Psoriasis is one of the most stubborn skin diseases. It is an inflammatory disease characterised by thick, red, silvery, scaled patches of skin. This disease affects both sexes equally. It may appear at any age but most often at the age ranging from 15 to 30 years. It is, however, rare in infancy and old age. Psoriasis is not contagious.
There are two main types of psoriasis, acute and chronic There are many patients who have chronic psoriatic lesions on the elbows and knees. They suffer from acute outbursts from time to time, when the disease affects large areas of the body. Others have a few chronic lesions at the affected sites and never suffer from severe outbursts. There are many degrees of severity between these two extremes.
It is estimated that between one and four per cent of the world’s population may have visible psoriasis at any one time. There is a higher incidence of this disease among the inhabitants of cold damp countries like Iceland than those of a dry warm climate. The most commonly affected areas are usually those shaded from the sun by hair or clothing. It would thus appear that a psoriatic skin requires an abnormal amount of exposure to sunlight.
Generally, the skin of the person suffering from psoriasis appears red and irritated and may be covered with bright silvery scales. The scales are composed of thin layers of dead abnormal skin cells. Sometimes there is itching. Areas usually involved are elbows, knees, the skin behind the ears, trunk and scalp. It mostly appears first at the back of the elbows and the front of the knees.

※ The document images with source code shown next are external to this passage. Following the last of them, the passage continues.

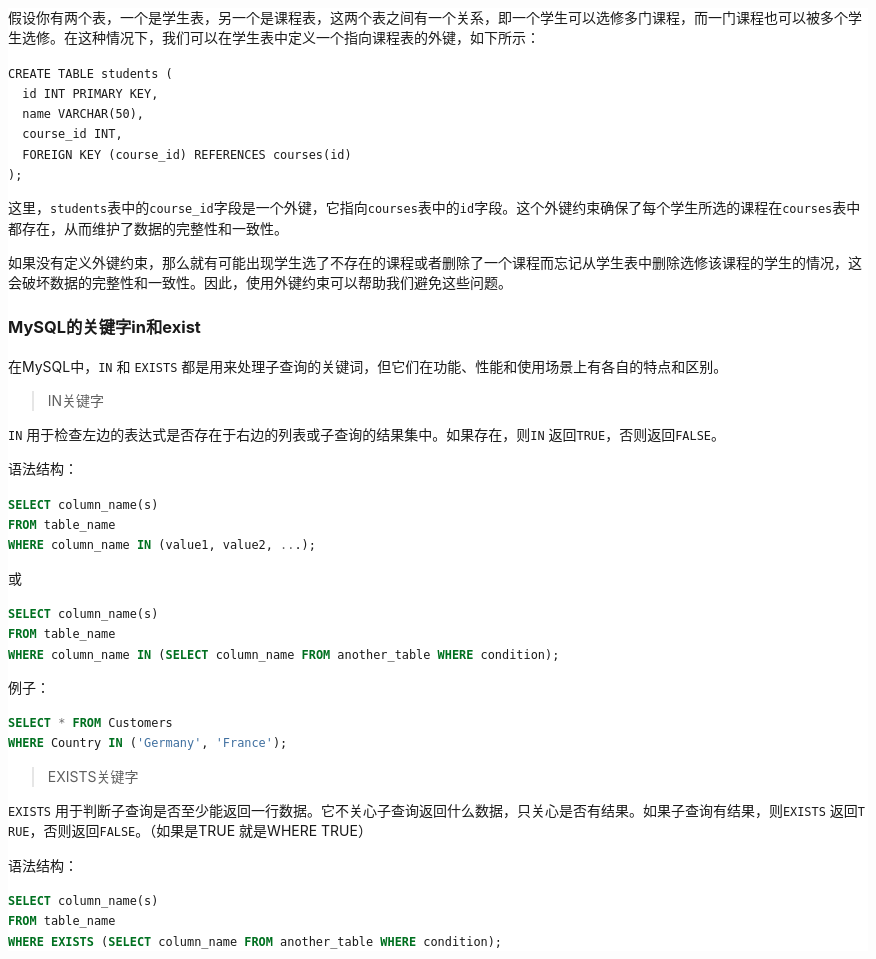假设你有两个表，一个是学生表，另一个是课程表，这两个表之间有一个关系，即一个学生可以选修多门课程，而一门课程也可以被多个学生选修。在这种情况下，我们可以在学生表中定义一个指向课程表的外键，如下所示：

```text
CREATE TABLE students (
  id INT PRIMARY KEY,
  name VARCHAR(50),
  course_id INT,
  FOREIGN KEY (course_id) REFERENCES courses(id)
);
```

这里，`students`表中的`course_id`字段是一个外键，它指向`courses`表中的`id`字段。这个外键约束确保了每个学生所选的课程在`courses`表中都存在，从而维护了数据的完整性和一致性。

如果没有定义外键约束，那么就有可能出现学生选了不存在的课程或者删除了一个课程而忘记从学生表中删除选修该课程的学生的情况，这会破坏数据的完整性和一致性。因此，使用外键约束可以帮助我们避免这些问题。

### MySQL的关键字in和exist

在MySQL中，`IN` 和 `EXISTS` 都是用来处理子查询的关键词，但它们在功能、性能和使用场景上有各自的特点和区别。

> IN关键字

`IN` 用于检查左边的表达式是否存在于右边的列表或子查询的结果集中。如果存在，则`IN` 返回`TRUE`，否则返回`FALSE`。

语法结构：

```sql
SELECT column_name(s)
FROM table_name
WHERE column_name IN (value1, value2, ...);
```

或

```sql
SELECT column_name(s)
FROM table_name
WHERE column_name IN (SELECT column_name FROM another_table WHERE condition);
```

例子：

```sql
SELECT * FROM Customers
WHERE Country IN ('Germany', 'France');
```

> EXISTS关键字

`EXISTS` 用于判断子查询是否至少能返回一行数据。它不关心子查询返回什么数据，只关心是否有结果。如果子查询有结果，则`EXISTS` 返回`TRUE`，否则返回`FALSE`。（如果是TRUE 就是WHERE TRUE）

语法结构：

```sql
SELECT column_name(s)
FROM table_name
WHERE EXISTS (SELECT column_name FROM another_table WHERE condition);
```
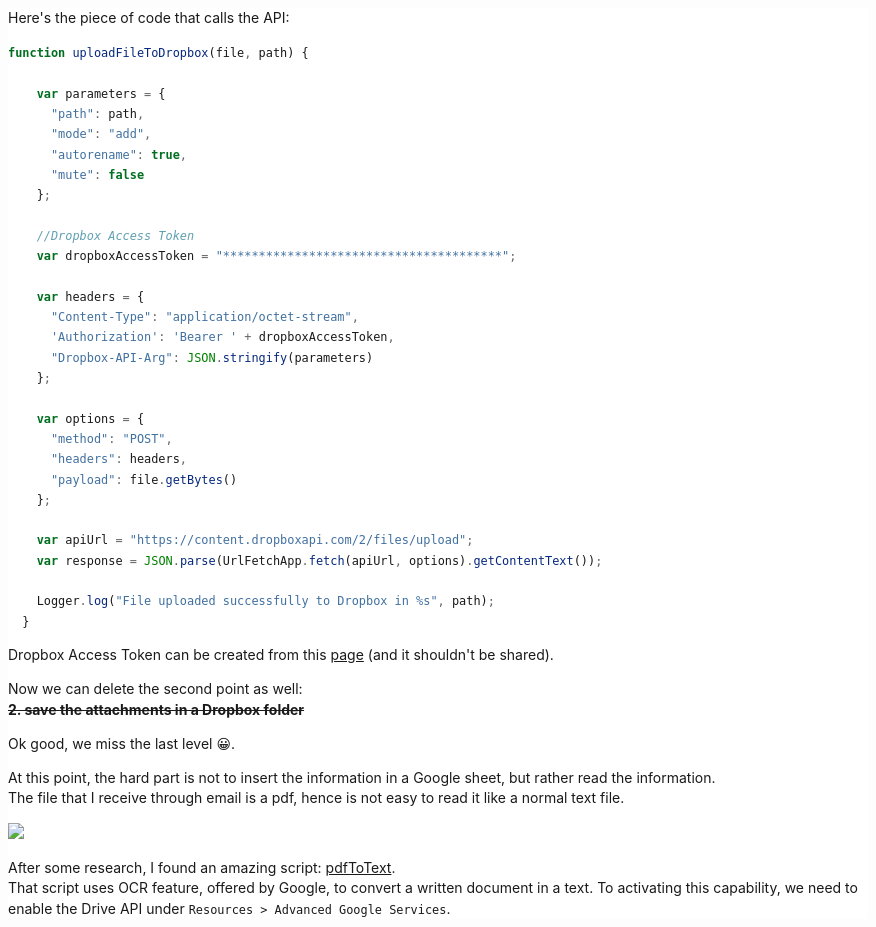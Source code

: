 Here's the piece of code that calls the API:

```javascript
function uploadFileToDropbox(file, path) {
  
    var parameters = {
      "path": path,
      "mode": "add",
      "autorename": true,
      "mute": false
    };
    
    //Dropbox Access Token
    var dropboxAccessToken = "***************************************";
    
    var headers = {
      "Content-Type": "application/octet-stream",
      'Authorization': 'Bearer ' + dropboxAccessToken,
      "Dropbox-API-Arg": JSON.stringify(parameters)
    };
      
    var options = {
      "method": "POST",
      "headers": headers,
      "payload": file.getBytes()
    };
    
    var apiUrl = "https://content.dropboxapi.com/2/files/upload";
    var response = JSON.parse(UrlFetchApp.fetch(apiUrl, options).getContentText());
    
    Logger.log("File uploaded successfully to Dropbox in %s", path);
  }
```

Dropbox Access Token can be created from this [page](https://www.dropbox.com/developers/apps) (and it shouldn't be shared).

Now we can delete the second point as well:  
**<del>2. save the attachments in a Dropbox folder</del>**

Ok good, we miss the last level  😀.

At this point, the hard part is not to insert the information in a Google sheet, but rather read the information.  
The file that I receive through email is a pdf, hence is not easy to read it like a normal text file.


<img src="{{ site.url }}/images/post-images/automation/pdf.jpg" >

After some research, I found an amazing script:  [pdfToText](https://stackoverflow.com/a/26623198/5945360).  
That script uses OCR feature, offered by Google, to convert a written document in a text.
To activating this capability, we need to enable the Drive API under  `Resources > Advanced Google Services`.  
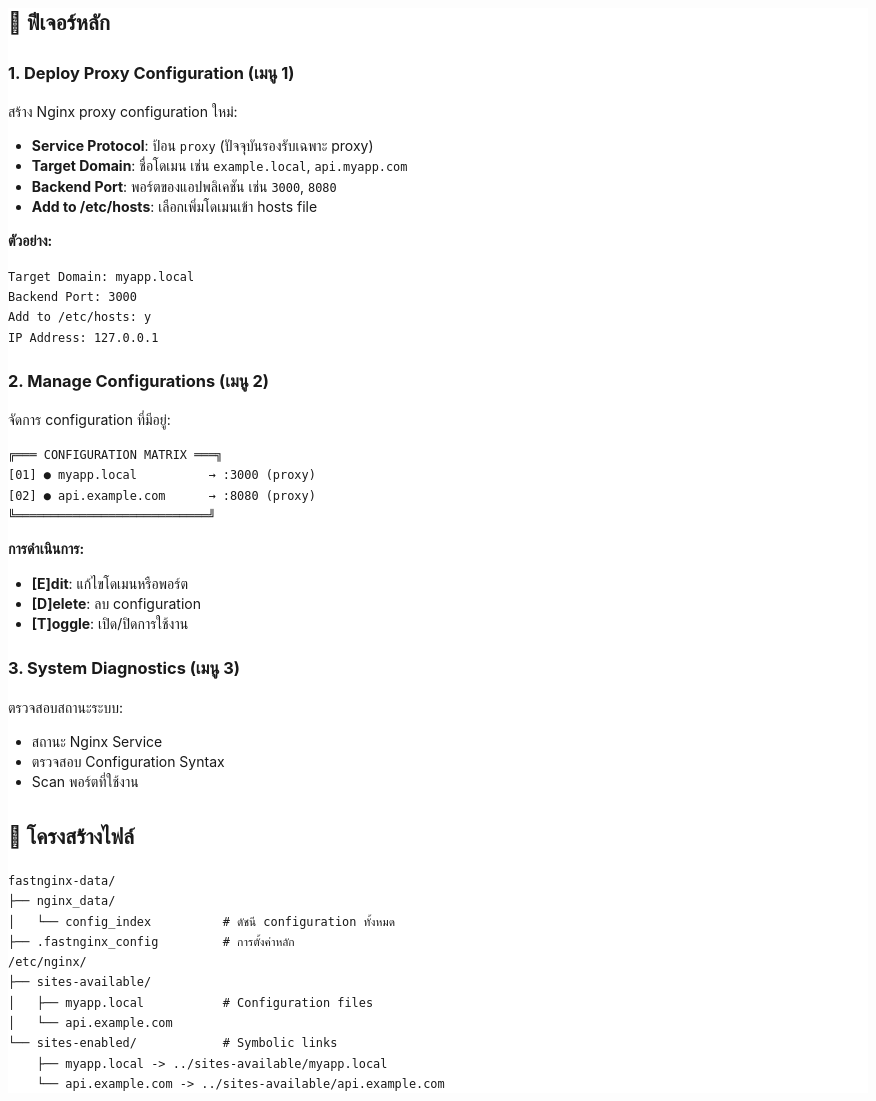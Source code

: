 ## 🔧 ฟีเจอร์หลัก

### 1. Deploy Proxy Configuration (เมนู 1)

สร้าง Nginx proxy configuration ใหม่:

- **Service Protocol**: ป้อน `proxy` (ปัจจุบันรองรับเฉพาะ proxy)
- **Target Domain**: ชื่อโดเมน เช่น `example.local`, `api.myapp.com`
- **Backend Port**: พอร์ตของแอปพลิเคชัน เช่น `3000`, `8080`
- **Add to /etc/hosts**: เลือกเพิ่มโดเมนเข้า hosts file

**ตัวอย่าง:**
```
Target Domain: myapp.local
Backend Port: 3000
Add to /etc/hosts: y
IP Address: 127.0.0.1
```

### 2. Manage Configurations (เมนู 2)

จัดการ configuration ที่มีอยู่:

```
╔═══ CONFIGURATION MATRIX ═══╗
[01] ● myapp.local          → :3000 (proxy)
[02] ● api.example.com      → :8080 (proxy)
╚═══════════════════════════╝
```

**การดำเนินการ:**
- **[E]dit**: แก้ไขโดเมนหรือพอร์ต
- **[D]elete**: ลบ configuration
- **[T]oggle**: เปิด/ปิดการใช้งาน

### 3. System Diagnostics (เมนู 3)

ตรวจสอบสถานะระบบ:
- สถานะ Nginx Service
- ตรวจสอบ Configuration Syntax
- Scan พอร์ตที่ใช้งาน

## 📂 โครงสร้างไฟล์

```
fastnginx-data/
├── nginx_data/
│   └── config_index          # ดัชนี configuration ทั้งหมด
├── .fastnginx_config         # การตั้งค่าหลัก
/etc/nginx/
├── sites-available/
│   ├── myapp.local           # Configuration files
│   └── api.example.com
└── sites-enabled/            # Symbolic links
    ├── myapp.local -> ../sites-available/myapp.local
    └── api.example.com -> ../sites-available/api.example.com
```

The disease may also affect the underarm and genital areas. In some cases, it may be restricted to the scalp, where it is often confused with dandruff. The lesions vary from one or two small localised patches to an extensive spread over the body. Quite often, they are discs from half an inch to several inches in size. IN severe cases, it may disfigure almost the whole body, which can adversely affect the skin’s ability to control the body’s temperature and thereby prove greatly hazardous. The lesions of psoriasis are always dry and rarely become infected.
The modern medical system has not been able to establish the exact cause of psoriasis. The main cause of the disease appears to be the faulty utilisation of fats. It has been noted that persons with this abnormality have excessive amounts of cholesterol in their skin and blood. Recent studies have shown that psoriasis involves an abnormality in the mechanism in which the skin grows and replaces itself. This abnormality is related to the metabolism of amino acids, the protein chemicals which are nature’s basic building blocks for the reproduction of cell tissues.
Heredity also plays a role in the development of psoriasis as it tends to occur in families. About 30 per cent of the patients have a family history of the disease. Occasionally it misses a generation and then appears in some members of the next one.
The factors that aggravate or precipitate the outbreak of psoriasis are injury to skin in the form of cuts, burns, minor abrasions, changes in the seasons, defective kidney elimination, infections and the use of certain medicines for the treatment of other diseases. Chronic psoriasis is occasionally linked with deep repressed emotional factors and severity and chronicity of the erruptions depend on the psychological state of the patient.
Since psoriasis is a metabolic disease, a cleansing juice fast for about two weeks is always desirable in the beginning of treatment. Carrots, beets, cucumbers and grapes may be used for juices. Juices of citrus fruits should be avoided. A warm water enema should be used daily to cleanse the bowels during the fast.
After the juice fast, the patient should adopt the diet of three basic food groups, namely seeds, nuts and grains, vegetables and fruits, with emphasis on raw seeds and nuts especially sesame seeds, pumpkin seeds, sunflower seeds and plenty of organically grown raw vegetables and fruits. In this regimen, the breakfast may consist of fresh fruit such as apples, grapes, pears, peaches, pineapples and a handful of raw nuts or a couple of tablespoons of raw seeds. A large bowl of fresh green vegetable salad, and sprouts may be taken for lunch and dinner may consist of steamed vegetables and whole wheat chappatis.
After noticeable improvement, goat’s milk , yogurt and home made cottage cheese may be added to the diet. Juice fast may be repeated after four weeks on the diet. All animal fats, including milk, butter , and eggs should be avoided. Refined or processed foods and foods containing hydrogenerated fats or white sugar , all condiments, tea, coffee, alcohol and tobacco should also be avoided.
Lecithin has proved effective in the treatment of psoriasis. The disease has also been helped by vitamins A and B6. The patient should take the three tablespoons of granular lecithin daily along with all nutrients needed to help the liver produce its own lecithin. He should also take generous amounts of vitamins C, E and B-complex.
The hot Epsom salt bath is highly beneficial in the treatment of psoriasis. Three full baths should be taken weekly until the trouble begins to subside. The number of baths thereafter may be reduced to two weekly and finally to one. Regular sea water baths and application of sea water externally over the affected parts once a day are also beneficial.
In many cases, psoriasis responds well to sunlight. The affected parts should be frequently exposed to the sun. The patient should undertake plenty of regular exer- cise in fresh air, especially exposing the affected parts and deep breathing exercises. He should avoid all nervous tensions and should have adequate rest.